SeMRA implements the chaining and inference rules described in the SSSOM specification. The first rule is inversions:

from semra import Mapping, EXACT_MATCH, Reference
from semra.inference import infer_reversible

r1 = Reference(prefix="chebi", identifier="107635", name="2,3-diacetyloxybenzoic")
r2 = Reference(prefix="mesh", identifier="C011748", name="tosiben")

mapping = Mapping(s=r1, p=EXACT_MATCH, o=r2)

mappings = infer_reversible([mapping])

graph LR
    A[2,3-diacetyloxybenzoic<br/>chebi:107635] -- skos:exactMatch --> B[tosiben<br/>mesh:C011748]
    B -. "skos:exactMatch<br/>(inferred)" .-> A

The second rule is about transitivity. This means some predicates apply over chains. SeMRA further implements configuration for two-length chains and could be extended to arbitrary chains.

from semra import Reference, Mapping, EXACT_MATCH
from semra.inference import infer_chains

r1 = Reference.from_curie("mesh:C406527", name="R 115866")
r2 = Reference.from_curie("chebi:101854", name="talarozole")
r3 = Reference.from_curie("chembl.compound:CHEMBL459505", name="TALAROZOLE")

m1 = Mapping(s=r1, p=EXACT_MATCH, o=r2)
m2 = Mapping(s=r2, p=EXACT_MATCH, o=r3)

mappings = infer_chains([m1, m2])

graph LR
    A[R 115866<br/>mesh:C406527] -- skos:exactMatch --> B[talarozole<br/>chebi:101854]
    B -- skos:exactMatch --> C[TALAROZOLE<br/>chembl.compound:CHEMBL459505]
    A -. "skos:exactMatch<br/>(inferred)" .-> C

The third rule is generalization, which means that a more strict predicate can be relaxed to a less specific predicate, like owl:equivalentTo to skos:exactMatch.

from semra import Reference, Mapping, EXACT_MATCH, EQUIVALENT_TO
from semra.inference import infer_generalizations

r1 = Reference.from_curie("chebi:101854", name="talarozole")
r2 = Reference.from_curie("chembl.compound:CHEMBL459505", name="TALAROZOLE")

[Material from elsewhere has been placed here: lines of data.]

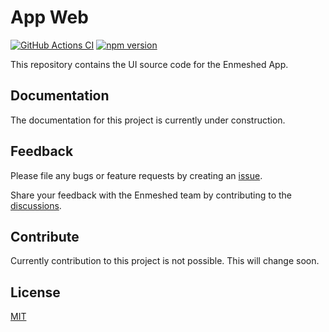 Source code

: # App Web

[![GitHub Actions CI](https://github.com/nmshd/cns-app-web/workflows/Publish/badge.svg)](https://github.com/nmshd/cns-app-web/actions?query=workflow%3Apublish)
[![npm version](https://badge.fury.io/js/@nmshd%2fapp-web.svg)](https://www.npmjs.com/package/@nmshd%2fapp-web)

This repository contains the UI source code for the Enmeshed App.

## Documentation

The documentation for this project is currently under construction.

## Feedback

Please file any bugs or feature requests by creating an [issue](https://github.com/nmshd/feedback/issues).

Share your feedback with the Enmeshed team by contributing to the [discussions](https://github.com/nmshd/feedback/discussions).

## Contribute

Currently contribution to this project is not possible. This will change soon.

## License

[MIT](LICENSE)
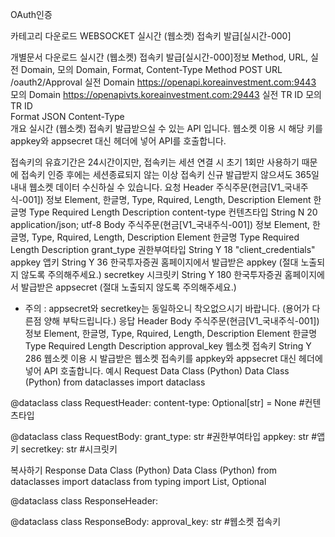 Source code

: OAuth인증


카테고리 다운로드
WEBSOCKET
실시간 (웹소켓) 접속키 발급[실시간-000]

개별문서 다운로드
실시간 (웹소켓) 접속키 발급[실시간-000]정보 Method, URL, 실전 Domain, 모의 Domain, Format, Content-Type
Method	POST	URL	/oauth2/Approval
실전 Domain	https://openapi.koreainvestment.com:9443	모의 Domain	https://openapivts.koreainvestment.com:29443
실전 TR ID		모의 TR ID	
Format	JSON	Content-Type	
개요
실시간 (웹소켓) 접속키 발급받으실 수 있는 API 입니다.
웹소켓 이용 시 해당 키를 appkey와 appsecret 대신 헤더에 넣어 API를 호출합니다.

접속키의 유효기간은 24시간이지만, 접속키는 세션 연결 시 초기 1회만 사용하기 때문에 접속키 인증 후에는 세션종료되지 않는 이상 접속키 신규 발급받지 않으셔도 365일 내내 웹소켓 데이터 수신하실 수 있습니다.
요청
Header
주식주문(현금[V1_국내주식-001]) 정보 Element, 한글명, Type, Rquired, Length, Description
Element	한글명	Type	Required	Length	Description
content-type	컨텐츠타입	String	N	20	application/json; utf-8
Body
주식주문(현금[V1_국내주식-001]) 정보 Element, 한글명, Type, Rquired, Length, Description
Element	한글명	Type	Required	Length	Description
grant_type	권한부여타입	String	Y	18	"client_credentials"
appkey	앱키	String	Y	36	한국투자증권 홈페이지에서 발급받은 appkey (절대 노출되지 않도록 주의해주세요.)
secretkey	시크릿키	String	Y	180	한국투자증권 홈페이지에서 발급받은 appsecret (절대 노출되지 않도록 주의해주세요.)
* 주의 : appsecret와 secretkey는 동일하오니 착오없으시기 바랍니다. (용어가 다른점 양해 부탁드립니다.)
응답
Header
Body
주식주문(현금[V1_국내주식-001]) 정보 Element, 한글명, Type, Rquired, Length, Description
Element	한글명	Type	Required	Length	Description
approval_key	웹소켓 접속키	String	Y	286	웹소켓 이용 시 발급받은 웹소켓 접속키를 appkey와 appsecret 대신 헤더에 넣어 API 호출합니다.
예시
Request
Data Class (Python)
Data Class (Python)
from dataclasses import dataclass

@dataclass
class RequestHeader:
    content-type: Optional[str] = None    #컨텐츠타입

@dataclass
class RequestBody:
    grant_type: str    #권한부여타입
    appkey: str    #앱키
    secretkey: str    #시크릿키

복사하기
Response
Data Class (Python)
Data Class (Python)
from dataclasses import dataclass
from typing import List, Optional

@dataclass
class ResponseHeader:

@dataclass
class ResponseBody:
    approval_key: str    #웹소켓 접속키
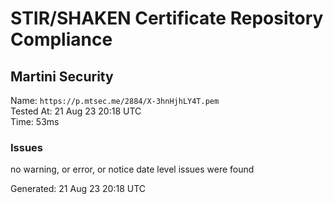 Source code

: # STIR/SHAKEN Certificate Repository Compliance

## Martini Security

Name: `https://p.mtsec.me/2884/X-3hnHjhLY4T.pem`\
Tested At: 21 Aug 23 20:18 UTC\
Time: 53ms

### Issues

no warning, or error, or notice date level issues were found

Generated: 21 Aug 23 20:18 UTC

m1 = Mapping(s=r1, p=EXACT_MATCH, o=r2)

mappings = infer_generalizations([m1])

graph LR
    A[talarozole<br/>chebi:101854] -- owl:equivalentTo --> B[TALAROZOLE<br/>chembl.compound:CHEMBL459505]
    A -. "skos:exactMatch<br/>(inferred)" .-> B

The third rule can actually be generalized to any kinds of mutation of one predicate to another, given some domain knowledge. For example, some resources curate oboInOwl:hasDbXref predicates when it’s implied that they mean skos:exactMatch because the resource is curated in the OBO flat file format.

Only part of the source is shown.